Start of Supplied entries
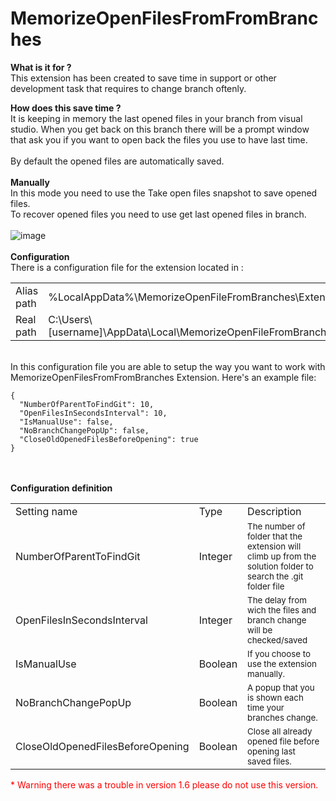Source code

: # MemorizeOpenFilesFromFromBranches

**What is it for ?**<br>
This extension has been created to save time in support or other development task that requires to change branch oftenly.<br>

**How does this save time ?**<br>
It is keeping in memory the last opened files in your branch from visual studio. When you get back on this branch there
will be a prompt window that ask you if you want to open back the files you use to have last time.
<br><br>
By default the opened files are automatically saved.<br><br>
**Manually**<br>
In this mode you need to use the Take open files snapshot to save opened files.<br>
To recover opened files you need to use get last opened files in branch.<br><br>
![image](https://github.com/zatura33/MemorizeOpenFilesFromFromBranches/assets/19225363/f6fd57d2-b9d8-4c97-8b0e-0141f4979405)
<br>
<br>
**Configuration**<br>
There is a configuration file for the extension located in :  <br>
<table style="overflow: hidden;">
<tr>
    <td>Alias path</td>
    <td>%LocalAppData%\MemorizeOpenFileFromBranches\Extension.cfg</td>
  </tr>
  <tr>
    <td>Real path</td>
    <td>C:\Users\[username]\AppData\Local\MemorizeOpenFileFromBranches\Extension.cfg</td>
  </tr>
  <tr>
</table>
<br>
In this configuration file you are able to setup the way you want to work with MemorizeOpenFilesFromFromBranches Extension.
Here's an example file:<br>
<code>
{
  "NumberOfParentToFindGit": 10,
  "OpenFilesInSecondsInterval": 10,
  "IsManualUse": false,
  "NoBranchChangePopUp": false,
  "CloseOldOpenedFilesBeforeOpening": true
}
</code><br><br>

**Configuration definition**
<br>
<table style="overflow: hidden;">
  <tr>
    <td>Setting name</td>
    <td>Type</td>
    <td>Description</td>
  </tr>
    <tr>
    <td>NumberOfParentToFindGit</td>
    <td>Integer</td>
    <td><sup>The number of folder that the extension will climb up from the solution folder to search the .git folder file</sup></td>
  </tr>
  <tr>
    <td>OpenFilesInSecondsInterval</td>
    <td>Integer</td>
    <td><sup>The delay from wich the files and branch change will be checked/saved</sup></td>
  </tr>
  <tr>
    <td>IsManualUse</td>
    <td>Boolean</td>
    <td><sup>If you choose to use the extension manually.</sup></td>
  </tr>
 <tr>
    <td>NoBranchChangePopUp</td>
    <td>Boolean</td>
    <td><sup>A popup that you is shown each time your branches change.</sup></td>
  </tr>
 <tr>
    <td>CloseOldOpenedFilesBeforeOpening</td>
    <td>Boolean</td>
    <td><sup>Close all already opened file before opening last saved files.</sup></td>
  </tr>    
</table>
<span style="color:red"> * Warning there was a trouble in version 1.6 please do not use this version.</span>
End of Supplied entries
Start of Supplied entries
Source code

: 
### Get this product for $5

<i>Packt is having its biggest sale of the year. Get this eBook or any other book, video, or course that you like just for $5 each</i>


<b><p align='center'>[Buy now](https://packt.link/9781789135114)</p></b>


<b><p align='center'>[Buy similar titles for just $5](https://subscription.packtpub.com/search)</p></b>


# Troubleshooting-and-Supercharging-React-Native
End of Supplied entries
Start of Supplied entries
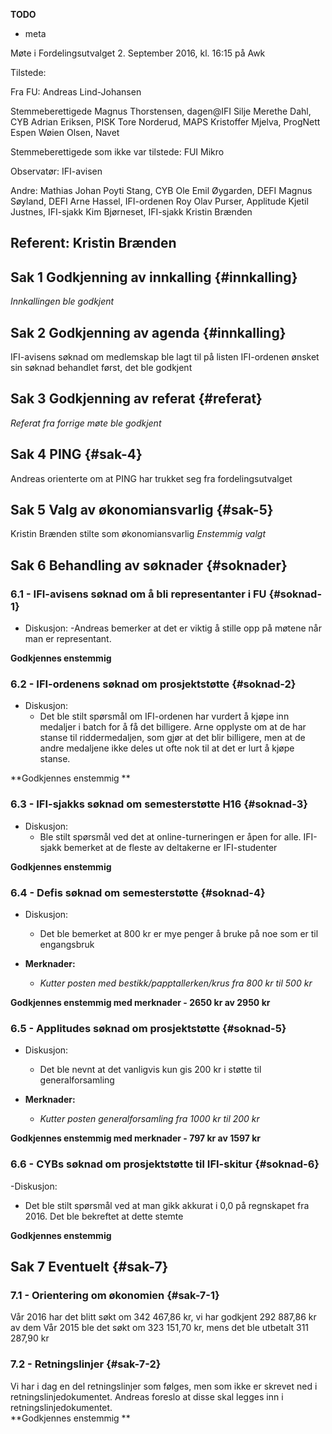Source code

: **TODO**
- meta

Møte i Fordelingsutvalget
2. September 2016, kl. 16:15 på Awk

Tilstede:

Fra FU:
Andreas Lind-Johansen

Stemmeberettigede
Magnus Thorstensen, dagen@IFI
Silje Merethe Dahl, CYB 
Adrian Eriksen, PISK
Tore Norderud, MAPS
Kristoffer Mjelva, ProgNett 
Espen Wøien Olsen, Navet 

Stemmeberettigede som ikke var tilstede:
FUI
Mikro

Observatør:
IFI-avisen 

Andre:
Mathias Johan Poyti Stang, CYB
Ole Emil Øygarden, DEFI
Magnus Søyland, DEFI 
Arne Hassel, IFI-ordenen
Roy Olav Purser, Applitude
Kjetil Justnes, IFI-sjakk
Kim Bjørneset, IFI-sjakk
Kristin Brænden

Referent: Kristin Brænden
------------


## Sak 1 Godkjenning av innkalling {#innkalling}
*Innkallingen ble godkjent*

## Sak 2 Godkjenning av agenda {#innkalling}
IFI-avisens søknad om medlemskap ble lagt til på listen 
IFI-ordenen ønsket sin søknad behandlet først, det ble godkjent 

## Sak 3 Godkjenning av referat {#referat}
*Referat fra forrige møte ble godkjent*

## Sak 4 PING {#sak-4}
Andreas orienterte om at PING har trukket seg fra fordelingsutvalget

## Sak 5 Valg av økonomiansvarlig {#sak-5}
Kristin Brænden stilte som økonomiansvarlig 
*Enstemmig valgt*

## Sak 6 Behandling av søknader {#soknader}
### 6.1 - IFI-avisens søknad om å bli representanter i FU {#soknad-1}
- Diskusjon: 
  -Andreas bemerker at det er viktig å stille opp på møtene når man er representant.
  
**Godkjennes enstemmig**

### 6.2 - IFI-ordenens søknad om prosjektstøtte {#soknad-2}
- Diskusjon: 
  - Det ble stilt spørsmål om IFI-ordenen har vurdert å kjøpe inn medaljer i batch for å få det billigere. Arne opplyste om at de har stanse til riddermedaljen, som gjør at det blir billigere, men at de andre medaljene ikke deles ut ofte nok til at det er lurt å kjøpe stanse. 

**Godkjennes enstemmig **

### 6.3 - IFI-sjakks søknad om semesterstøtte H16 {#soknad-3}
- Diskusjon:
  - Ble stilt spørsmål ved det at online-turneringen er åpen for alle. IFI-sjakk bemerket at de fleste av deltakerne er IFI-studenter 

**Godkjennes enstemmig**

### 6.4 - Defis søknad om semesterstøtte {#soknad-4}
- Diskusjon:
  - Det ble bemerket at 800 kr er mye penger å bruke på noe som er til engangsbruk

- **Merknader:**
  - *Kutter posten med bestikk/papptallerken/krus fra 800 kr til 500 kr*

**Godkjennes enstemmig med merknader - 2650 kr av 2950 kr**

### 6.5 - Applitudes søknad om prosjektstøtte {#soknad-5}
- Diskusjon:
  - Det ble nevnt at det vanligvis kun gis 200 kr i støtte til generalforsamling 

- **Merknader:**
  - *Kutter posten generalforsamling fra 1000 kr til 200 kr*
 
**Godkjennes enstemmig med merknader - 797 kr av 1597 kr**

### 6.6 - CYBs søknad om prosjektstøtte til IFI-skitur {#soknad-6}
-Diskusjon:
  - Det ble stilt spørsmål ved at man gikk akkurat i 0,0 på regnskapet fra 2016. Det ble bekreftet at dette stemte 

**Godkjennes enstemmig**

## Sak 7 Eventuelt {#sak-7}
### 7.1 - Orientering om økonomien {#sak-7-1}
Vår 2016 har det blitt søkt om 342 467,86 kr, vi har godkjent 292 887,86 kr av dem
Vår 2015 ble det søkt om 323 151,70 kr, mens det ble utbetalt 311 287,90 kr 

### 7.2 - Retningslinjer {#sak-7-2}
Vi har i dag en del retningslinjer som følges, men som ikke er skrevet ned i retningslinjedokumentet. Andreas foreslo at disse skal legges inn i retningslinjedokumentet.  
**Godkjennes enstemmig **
End of Supplied entries
## About this exercise
Copy out every line from the material above in which the word "ikke" appears.

## Reply to the exercise
Stemmeberettigede som ikke var tilstede:
  - Det ble stilt spørsmål om IFI-ordenen har vurdert å kjøpe inn medaljer i batch for å få det billigere. Arne opplyste om at de har stanse til riddermedaljen, som gjør at det blir billigere, men at de andre medaljene ikke deles ut ofte nok til at det er lurt å kjøpe stanse. 
Vi har i dag en del retningslinjer som følges, men som ikke er skrevet ned i retningslinjedokumentet. Andreas foreslo at disse skal legges inn i retningslinjedokumentet.  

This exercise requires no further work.